In his supplemental SAG, Harris alleges that Detective Lundquist misrepresented recorded jail conversations when he stated that Harris told Tamez to conceal evidence from law enforcement in the safe deposit box. Because we determine that probable cause existed to support the warrant without the challenged statement, we need not review this particular challenge.
¶ 48 The search warrant affidavit provided the following relevant facts. Police searched for traceable funds from an April 16, 2008 controlled buy from Harris. Between Harris's April 18 arrest and the April 21 execution of a search warrant on the Kruse apartment, Harris contacted Kruse and had her remove $2,600 and drugs from a jacket in his closet. Kruse gave the $2,600 to Tamez before April 21, and Tamez maintained frequent contact with Harris over the next several days. In a tape-recorded jail phone call on April 25, Harris authorized adding Tamez's name to his accounts and safe deposit box and, about an hour later Tamez confirmed with Harris that she had received “access” to the safe deposit box. CP at 60.

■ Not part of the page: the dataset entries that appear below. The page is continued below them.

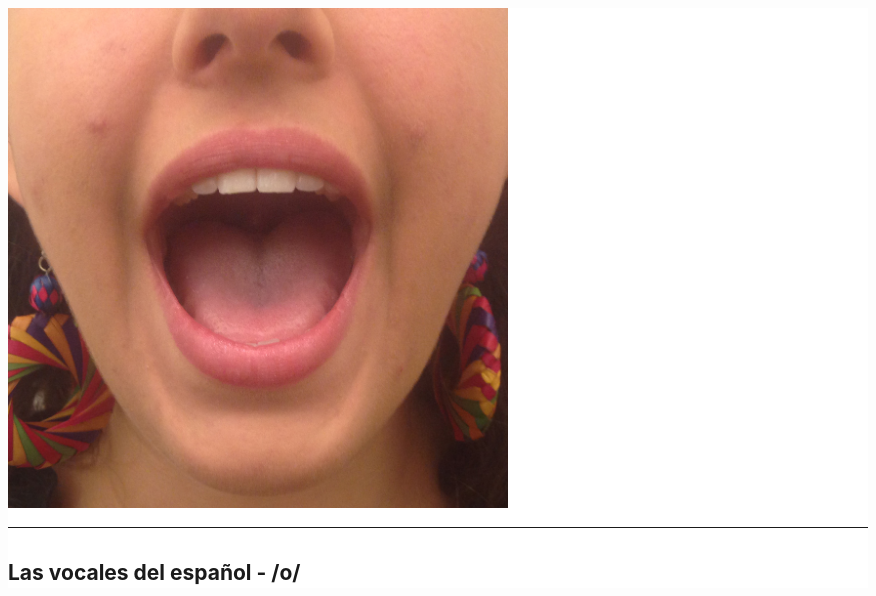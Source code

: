   <img width="500" src="./assets/img/vocal_a.jpg">
</div>

---

## Las vocales del español - /o/

<div align="center">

¶ 49 These facts establish a nexus between the controlled buy involving Harris and the search for the controlled buy's traceable funds in the safe deposit box. Reasonable inferences suffice to connect these independent events such that probable cause existed to suspect that the traceable funds might be in the safe deposit box. Harris had two days before his arrest when he could have placed the traceable funds in his safe deposit box himself. Accordingly, one may reasonably infer that Harris wanted Tamez to access the safe deposit box to either hide evidence in it or remove damaging evidence from it. Harris did try to hide or destroy evidence through Kruse. One may reasonably infer that he would continue these efforts through Tamez. The trial court did not err because probable cause supported the search warrant of the safe deposit box.
B. Franks Hearing Denial
¶ 50 We review a trial court's denial of a Franks hearing for an abuse of discretion. State v. Wolken, 103 Wash.2d 823, 829, 700 P.2d 319 (1985).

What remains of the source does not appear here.